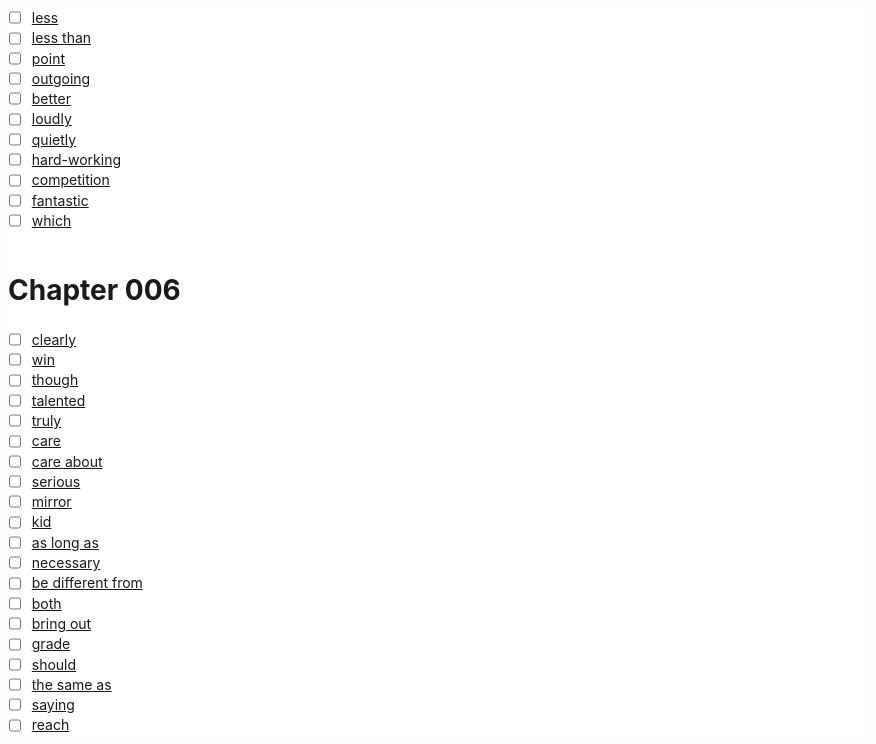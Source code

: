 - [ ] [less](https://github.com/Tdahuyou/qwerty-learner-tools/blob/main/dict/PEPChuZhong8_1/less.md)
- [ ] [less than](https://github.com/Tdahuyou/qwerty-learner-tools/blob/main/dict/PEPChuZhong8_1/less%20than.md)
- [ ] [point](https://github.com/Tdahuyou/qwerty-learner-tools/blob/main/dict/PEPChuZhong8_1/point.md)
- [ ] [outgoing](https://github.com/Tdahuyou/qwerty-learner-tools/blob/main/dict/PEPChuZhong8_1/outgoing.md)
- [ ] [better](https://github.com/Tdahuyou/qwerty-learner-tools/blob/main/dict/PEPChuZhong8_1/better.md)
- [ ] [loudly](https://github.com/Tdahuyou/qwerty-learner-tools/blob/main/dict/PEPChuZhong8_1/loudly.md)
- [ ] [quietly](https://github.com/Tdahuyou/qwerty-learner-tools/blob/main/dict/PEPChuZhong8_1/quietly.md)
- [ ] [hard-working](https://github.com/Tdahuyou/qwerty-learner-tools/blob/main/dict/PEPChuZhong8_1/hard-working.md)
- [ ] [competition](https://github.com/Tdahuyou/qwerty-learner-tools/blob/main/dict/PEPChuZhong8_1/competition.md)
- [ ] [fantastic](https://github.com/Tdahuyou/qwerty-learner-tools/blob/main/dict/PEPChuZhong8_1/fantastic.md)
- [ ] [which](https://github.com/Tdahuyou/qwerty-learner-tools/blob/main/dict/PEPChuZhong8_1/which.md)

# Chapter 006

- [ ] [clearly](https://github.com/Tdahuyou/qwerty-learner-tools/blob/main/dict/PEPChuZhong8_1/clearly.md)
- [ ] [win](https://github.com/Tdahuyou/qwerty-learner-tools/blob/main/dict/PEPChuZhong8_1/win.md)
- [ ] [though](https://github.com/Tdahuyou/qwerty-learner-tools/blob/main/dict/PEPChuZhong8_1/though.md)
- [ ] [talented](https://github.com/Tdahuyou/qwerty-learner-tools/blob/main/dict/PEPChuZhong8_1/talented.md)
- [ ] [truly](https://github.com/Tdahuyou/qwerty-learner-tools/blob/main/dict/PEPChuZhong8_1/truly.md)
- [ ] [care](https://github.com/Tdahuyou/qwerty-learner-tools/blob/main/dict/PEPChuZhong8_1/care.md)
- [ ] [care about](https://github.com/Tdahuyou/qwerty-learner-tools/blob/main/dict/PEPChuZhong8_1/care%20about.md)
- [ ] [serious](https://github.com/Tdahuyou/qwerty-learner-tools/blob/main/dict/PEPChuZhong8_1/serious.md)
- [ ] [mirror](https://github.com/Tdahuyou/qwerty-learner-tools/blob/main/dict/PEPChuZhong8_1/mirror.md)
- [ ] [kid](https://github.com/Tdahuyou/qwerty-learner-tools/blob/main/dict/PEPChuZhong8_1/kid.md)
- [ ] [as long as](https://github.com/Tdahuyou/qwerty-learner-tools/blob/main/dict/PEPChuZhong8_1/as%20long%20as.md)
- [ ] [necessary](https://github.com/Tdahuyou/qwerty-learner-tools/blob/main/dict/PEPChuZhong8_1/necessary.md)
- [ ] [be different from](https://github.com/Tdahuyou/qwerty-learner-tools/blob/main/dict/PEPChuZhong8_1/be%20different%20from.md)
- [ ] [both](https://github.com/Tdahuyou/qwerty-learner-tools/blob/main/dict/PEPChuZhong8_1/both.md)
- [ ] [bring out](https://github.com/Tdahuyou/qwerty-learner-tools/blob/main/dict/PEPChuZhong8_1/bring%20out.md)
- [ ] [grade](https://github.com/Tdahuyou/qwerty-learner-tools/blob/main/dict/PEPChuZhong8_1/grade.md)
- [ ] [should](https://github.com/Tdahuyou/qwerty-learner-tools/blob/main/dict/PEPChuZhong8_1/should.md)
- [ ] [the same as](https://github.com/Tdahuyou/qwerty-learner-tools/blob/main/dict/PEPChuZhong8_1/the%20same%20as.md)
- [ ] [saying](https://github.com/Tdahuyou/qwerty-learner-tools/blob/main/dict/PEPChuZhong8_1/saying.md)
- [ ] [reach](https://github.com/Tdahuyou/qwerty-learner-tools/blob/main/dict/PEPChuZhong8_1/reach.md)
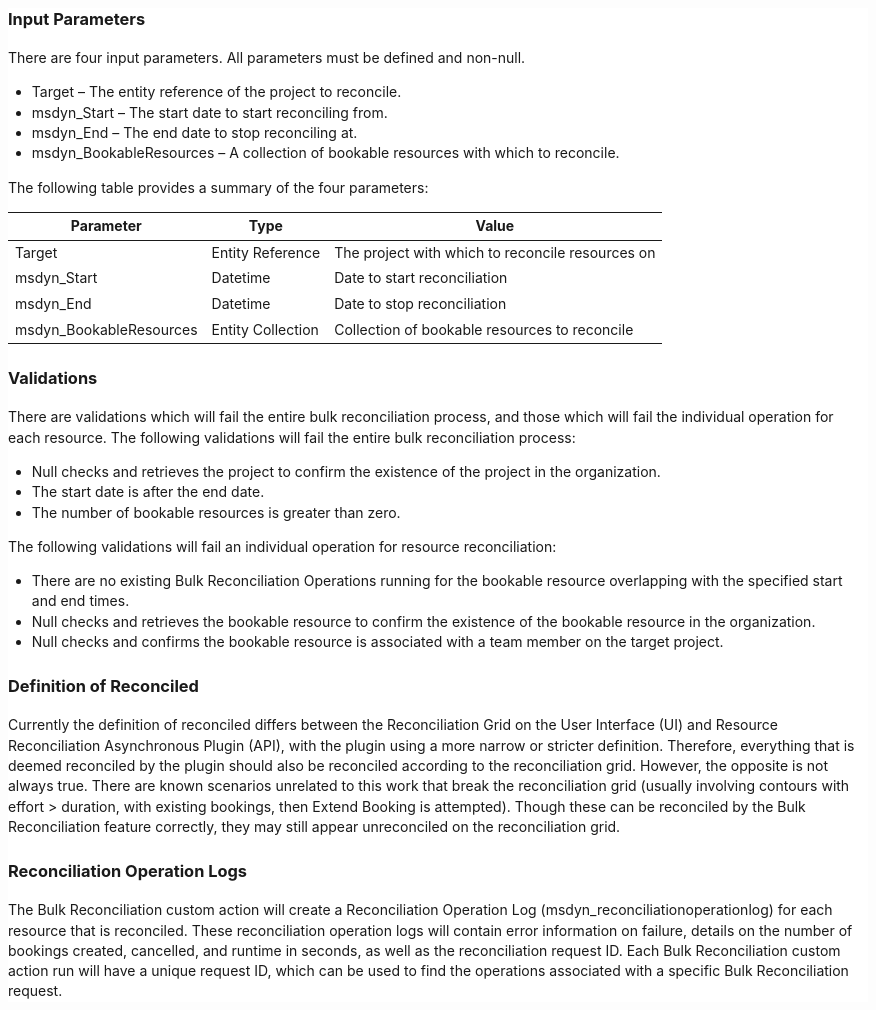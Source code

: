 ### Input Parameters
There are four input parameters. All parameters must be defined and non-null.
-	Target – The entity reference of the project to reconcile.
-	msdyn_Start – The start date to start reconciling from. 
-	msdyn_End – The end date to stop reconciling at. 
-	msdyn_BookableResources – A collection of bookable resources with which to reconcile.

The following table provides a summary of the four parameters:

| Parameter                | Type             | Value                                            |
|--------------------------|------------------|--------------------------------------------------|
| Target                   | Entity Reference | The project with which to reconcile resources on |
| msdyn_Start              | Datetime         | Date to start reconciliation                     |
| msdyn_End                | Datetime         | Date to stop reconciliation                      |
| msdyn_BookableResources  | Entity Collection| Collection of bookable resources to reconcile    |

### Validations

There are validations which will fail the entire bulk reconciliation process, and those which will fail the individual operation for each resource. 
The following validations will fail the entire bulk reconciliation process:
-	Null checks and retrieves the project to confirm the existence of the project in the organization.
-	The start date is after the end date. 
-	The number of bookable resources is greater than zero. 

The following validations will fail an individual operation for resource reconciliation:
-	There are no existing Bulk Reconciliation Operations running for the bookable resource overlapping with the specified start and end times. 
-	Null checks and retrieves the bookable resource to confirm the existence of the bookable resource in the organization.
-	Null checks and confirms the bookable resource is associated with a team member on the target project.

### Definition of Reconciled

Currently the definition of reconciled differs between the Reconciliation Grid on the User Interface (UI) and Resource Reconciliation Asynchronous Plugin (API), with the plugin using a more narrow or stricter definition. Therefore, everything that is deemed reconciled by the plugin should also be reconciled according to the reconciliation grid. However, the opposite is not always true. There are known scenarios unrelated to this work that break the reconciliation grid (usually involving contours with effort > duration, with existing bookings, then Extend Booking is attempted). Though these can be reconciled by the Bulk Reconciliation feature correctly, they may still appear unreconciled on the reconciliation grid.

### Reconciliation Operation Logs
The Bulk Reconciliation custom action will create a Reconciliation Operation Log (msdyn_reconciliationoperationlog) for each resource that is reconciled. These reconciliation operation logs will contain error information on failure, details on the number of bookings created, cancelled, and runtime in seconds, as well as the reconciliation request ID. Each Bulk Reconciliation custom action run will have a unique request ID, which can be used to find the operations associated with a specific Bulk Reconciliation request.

- **EXERCISE GOAL**
Using the material, show each line where the string "entire" can be found.

- **EXERCISE OUTPUT**
There are validations which will fail the entire bulk reconciliation process, and those which will fail the individual operation for each resource. 
The following validations will fail the entire bulk reconciliation process:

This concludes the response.